Toda edição dos Jogos tem suas cenas bonitas, e uma das campeãs de Tóquio é a dos amigos que dividiram o ouro no salto em altura: o italiano Gianmarco Tamberi e o catari Mutaz Barshim. A essa altura, todo mundo já sabe da história, de como Barshim ajudou o amigo a não desistir do atletismo anos atrás, e tudo o mais. Lendo a coluna do Marcelo Laguna no Olimpíada Todo Dia, descobri que por aqui houve quem condenasse a atitude dos dois. Segundo Laguna, chamaram o episódio de “vergonha”, “piegas” e “falta de espírito esportivo”. Vergonha eu tenho de quem pensa assim e não sabe que os Jogos Olímpicos não são apenas sobre triunfar sobre o adversário; são muito mais que isso, são uma celebração do melhor que o espírito humano é capaz de realizar por meio do esporte, e esse “melhor” não se resume à excelência atlética.

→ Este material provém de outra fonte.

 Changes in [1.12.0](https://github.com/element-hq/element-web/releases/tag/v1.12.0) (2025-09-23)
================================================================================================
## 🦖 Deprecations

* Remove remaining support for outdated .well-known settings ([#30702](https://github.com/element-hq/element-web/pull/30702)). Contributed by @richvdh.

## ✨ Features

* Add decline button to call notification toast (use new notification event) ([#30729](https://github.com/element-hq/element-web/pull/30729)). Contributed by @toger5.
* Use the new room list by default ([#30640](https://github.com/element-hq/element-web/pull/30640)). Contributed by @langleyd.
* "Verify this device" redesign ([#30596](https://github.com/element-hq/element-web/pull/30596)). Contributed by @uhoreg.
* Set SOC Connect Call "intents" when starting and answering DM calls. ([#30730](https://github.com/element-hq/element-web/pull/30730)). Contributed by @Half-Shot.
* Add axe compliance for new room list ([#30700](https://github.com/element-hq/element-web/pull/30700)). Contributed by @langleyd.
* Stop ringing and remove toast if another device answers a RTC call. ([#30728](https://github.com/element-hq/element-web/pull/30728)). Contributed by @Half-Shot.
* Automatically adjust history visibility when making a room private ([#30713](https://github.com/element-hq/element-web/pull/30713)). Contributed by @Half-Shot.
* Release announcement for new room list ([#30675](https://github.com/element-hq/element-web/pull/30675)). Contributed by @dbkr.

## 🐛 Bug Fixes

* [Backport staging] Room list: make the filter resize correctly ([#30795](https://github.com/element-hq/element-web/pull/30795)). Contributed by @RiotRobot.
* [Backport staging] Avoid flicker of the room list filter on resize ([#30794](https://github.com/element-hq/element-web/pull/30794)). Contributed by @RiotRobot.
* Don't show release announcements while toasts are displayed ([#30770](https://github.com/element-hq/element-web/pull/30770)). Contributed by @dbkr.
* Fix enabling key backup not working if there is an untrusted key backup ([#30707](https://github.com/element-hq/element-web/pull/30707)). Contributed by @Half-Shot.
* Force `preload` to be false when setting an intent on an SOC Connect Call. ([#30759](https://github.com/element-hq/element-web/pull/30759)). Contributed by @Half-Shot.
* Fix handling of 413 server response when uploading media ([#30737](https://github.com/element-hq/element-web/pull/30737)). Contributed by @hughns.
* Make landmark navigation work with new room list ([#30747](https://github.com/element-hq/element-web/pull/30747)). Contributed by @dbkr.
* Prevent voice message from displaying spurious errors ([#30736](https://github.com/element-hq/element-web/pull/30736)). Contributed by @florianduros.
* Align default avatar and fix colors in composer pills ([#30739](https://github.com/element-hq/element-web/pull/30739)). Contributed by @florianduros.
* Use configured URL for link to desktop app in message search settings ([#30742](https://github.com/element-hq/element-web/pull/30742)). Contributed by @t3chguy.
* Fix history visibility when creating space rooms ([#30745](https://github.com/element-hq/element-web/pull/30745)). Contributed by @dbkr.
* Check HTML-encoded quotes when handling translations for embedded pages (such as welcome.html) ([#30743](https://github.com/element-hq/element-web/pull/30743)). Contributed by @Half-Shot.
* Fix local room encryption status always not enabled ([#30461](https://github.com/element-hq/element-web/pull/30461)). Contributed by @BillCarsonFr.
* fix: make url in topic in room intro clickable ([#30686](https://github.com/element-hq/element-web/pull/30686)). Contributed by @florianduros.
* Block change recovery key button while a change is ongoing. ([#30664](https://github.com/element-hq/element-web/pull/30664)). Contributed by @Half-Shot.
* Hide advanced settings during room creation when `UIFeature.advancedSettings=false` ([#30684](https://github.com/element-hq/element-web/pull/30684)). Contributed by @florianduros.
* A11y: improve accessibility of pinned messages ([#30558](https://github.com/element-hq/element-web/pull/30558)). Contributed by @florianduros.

Ambos tiveram exatamente o mesmo resultado: erraram as três tentativas a que tinham direito para 2,39 metros, mas tinham acertado todas as outras. Podiam continuar competindo, em um desempate ad hoc? Podiam. Podiam parar e dividir o ouro? Podiam também. Escolheram a segunda possibilidade, e nos deram uma lição sobre espírito olímpico. Os americanos tinham a obrigação de emprestar armas aos brasileiros em 1920? Não tinham. Se roubaram as nossas, problema nosso. Mas eles emprestaram, e fomos medalhistas com elas, superando inclusive atiradores dos Estados Unidos. Um técnico norueguês tinha obrigação de dar um bastão novo à canadense Sara Renner quando um dos bastões dela quebrou durante a final do sprint por equipes do esqui cross-country em Turim-2006? Não tinha. O bastão quebrou, azar dela, e devia haver gente da equipe canadense por perto pra ajudar. Mas Bjørnar Håkensmoen deu o bastão, Renner e sua companheira Beckie Scott ficaram com a prata e deixaram a Noruega sem medalha, em quarto lugar. Isso também faz parte dos Jogos Olímpicos.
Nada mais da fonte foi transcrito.